Which lines of the entries contain the word "Database"? Please list them.

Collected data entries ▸
- - -

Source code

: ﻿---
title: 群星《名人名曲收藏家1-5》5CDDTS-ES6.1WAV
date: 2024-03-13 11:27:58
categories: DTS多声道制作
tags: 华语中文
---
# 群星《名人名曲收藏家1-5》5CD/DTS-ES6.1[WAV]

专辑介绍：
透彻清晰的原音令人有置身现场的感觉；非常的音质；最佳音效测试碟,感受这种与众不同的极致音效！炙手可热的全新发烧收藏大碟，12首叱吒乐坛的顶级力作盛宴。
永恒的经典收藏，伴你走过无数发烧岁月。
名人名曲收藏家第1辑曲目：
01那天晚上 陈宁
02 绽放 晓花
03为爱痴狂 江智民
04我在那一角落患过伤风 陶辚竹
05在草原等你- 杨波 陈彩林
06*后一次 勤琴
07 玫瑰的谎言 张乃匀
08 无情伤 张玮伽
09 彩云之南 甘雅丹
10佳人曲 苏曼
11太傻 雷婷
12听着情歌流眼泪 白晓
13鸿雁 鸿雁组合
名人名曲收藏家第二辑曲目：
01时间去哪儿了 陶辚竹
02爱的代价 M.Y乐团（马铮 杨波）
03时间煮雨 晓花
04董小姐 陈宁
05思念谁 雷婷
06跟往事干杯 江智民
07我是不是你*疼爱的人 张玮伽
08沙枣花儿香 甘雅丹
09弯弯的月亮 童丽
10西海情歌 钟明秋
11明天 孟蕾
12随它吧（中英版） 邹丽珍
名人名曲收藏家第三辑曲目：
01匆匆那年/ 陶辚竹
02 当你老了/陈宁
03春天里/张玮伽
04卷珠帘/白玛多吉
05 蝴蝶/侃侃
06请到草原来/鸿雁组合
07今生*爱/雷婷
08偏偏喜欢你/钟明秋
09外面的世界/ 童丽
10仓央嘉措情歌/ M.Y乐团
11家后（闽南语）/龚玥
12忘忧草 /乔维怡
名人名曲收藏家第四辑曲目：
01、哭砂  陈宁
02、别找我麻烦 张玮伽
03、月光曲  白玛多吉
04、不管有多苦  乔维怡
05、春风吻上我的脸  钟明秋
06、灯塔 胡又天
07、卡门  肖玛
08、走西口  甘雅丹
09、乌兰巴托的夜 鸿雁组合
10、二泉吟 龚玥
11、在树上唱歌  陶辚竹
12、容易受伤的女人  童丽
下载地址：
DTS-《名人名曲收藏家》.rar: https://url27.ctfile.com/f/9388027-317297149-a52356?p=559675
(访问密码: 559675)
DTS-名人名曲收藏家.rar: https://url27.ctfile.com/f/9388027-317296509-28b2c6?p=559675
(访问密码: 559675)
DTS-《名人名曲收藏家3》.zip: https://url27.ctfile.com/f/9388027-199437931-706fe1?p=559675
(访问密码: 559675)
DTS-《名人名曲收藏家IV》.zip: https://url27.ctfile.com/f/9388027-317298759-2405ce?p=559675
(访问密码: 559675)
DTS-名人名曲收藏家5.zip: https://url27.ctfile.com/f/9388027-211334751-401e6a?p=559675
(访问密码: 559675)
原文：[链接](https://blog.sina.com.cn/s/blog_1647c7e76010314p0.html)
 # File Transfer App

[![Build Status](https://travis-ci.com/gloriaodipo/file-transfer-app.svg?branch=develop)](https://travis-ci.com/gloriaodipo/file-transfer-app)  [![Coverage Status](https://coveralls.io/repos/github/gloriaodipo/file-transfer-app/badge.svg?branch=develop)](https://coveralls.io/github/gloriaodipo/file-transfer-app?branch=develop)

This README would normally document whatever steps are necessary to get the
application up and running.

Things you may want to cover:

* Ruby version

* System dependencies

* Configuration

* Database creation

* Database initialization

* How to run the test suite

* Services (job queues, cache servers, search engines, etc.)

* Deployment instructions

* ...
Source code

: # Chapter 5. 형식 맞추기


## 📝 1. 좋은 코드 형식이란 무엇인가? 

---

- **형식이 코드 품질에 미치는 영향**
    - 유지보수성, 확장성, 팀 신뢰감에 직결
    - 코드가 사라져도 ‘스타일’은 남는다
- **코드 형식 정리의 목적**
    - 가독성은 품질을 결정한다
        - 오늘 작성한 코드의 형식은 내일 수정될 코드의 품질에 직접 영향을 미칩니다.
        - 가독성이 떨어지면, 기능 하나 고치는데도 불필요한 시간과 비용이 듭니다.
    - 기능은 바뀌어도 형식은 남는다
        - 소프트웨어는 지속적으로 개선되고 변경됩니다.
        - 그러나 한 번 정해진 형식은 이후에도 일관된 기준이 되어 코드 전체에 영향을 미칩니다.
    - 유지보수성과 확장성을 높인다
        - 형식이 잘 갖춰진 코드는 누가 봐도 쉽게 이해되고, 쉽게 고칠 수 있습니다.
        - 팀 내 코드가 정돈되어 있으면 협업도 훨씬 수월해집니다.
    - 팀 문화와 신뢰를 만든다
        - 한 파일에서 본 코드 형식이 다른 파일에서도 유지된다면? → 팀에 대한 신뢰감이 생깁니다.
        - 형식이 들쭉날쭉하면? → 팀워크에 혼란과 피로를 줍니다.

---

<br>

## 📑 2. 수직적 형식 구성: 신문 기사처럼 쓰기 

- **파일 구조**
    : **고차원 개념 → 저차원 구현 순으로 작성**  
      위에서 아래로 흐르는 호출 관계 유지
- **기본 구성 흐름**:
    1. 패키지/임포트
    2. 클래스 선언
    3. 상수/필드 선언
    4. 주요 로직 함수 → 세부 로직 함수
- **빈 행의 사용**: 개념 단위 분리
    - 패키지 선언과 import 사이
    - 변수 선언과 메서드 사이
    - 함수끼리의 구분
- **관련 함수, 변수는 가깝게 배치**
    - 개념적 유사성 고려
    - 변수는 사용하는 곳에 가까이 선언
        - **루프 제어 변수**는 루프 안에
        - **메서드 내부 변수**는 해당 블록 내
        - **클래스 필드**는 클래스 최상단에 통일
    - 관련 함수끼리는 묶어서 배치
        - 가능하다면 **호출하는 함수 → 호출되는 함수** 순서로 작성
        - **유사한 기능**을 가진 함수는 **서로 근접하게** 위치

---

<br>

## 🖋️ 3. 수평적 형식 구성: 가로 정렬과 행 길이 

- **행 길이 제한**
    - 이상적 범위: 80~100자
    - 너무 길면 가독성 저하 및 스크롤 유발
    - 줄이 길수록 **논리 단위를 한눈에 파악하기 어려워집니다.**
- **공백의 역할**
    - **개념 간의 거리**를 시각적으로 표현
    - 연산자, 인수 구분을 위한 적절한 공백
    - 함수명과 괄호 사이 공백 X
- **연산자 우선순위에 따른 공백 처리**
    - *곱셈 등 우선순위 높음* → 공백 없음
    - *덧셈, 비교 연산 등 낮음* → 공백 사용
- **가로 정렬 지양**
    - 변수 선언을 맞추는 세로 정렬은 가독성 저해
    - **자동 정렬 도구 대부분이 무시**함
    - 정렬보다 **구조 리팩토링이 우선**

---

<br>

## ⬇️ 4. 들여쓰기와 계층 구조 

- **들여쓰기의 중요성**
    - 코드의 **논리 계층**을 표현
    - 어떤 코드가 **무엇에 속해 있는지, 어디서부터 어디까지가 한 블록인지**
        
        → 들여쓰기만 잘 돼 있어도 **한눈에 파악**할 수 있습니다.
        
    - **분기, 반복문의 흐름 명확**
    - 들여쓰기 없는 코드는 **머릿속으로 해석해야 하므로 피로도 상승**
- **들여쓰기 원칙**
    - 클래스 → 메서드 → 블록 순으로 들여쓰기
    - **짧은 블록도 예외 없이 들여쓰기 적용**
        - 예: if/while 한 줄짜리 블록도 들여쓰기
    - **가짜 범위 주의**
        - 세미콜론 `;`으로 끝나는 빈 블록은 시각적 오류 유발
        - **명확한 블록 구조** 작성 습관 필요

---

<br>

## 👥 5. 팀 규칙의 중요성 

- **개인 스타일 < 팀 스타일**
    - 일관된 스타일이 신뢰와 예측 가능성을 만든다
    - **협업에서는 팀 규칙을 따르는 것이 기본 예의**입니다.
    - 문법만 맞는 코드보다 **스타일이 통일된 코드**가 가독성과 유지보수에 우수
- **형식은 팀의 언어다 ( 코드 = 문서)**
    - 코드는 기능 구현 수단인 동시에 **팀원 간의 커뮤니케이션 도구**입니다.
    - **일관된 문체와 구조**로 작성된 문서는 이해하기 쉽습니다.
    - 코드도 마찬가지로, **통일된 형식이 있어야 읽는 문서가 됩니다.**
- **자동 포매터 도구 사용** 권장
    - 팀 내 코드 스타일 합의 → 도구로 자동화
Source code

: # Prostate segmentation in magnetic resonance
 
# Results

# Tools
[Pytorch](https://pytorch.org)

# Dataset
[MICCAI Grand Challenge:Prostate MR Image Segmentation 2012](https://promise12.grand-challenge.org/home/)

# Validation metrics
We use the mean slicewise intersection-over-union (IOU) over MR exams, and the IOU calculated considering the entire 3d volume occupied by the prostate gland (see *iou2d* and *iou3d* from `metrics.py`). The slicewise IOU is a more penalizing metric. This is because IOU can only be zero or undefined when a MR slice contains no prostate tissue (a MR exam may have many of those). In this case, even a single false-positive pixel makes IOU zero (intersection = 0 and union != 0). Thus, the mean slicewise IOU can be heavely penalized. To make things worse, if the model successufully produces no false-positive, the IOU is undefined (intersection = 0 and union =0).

- - -

YOUR RESPONSE ▸
* Database creation
* Database initialization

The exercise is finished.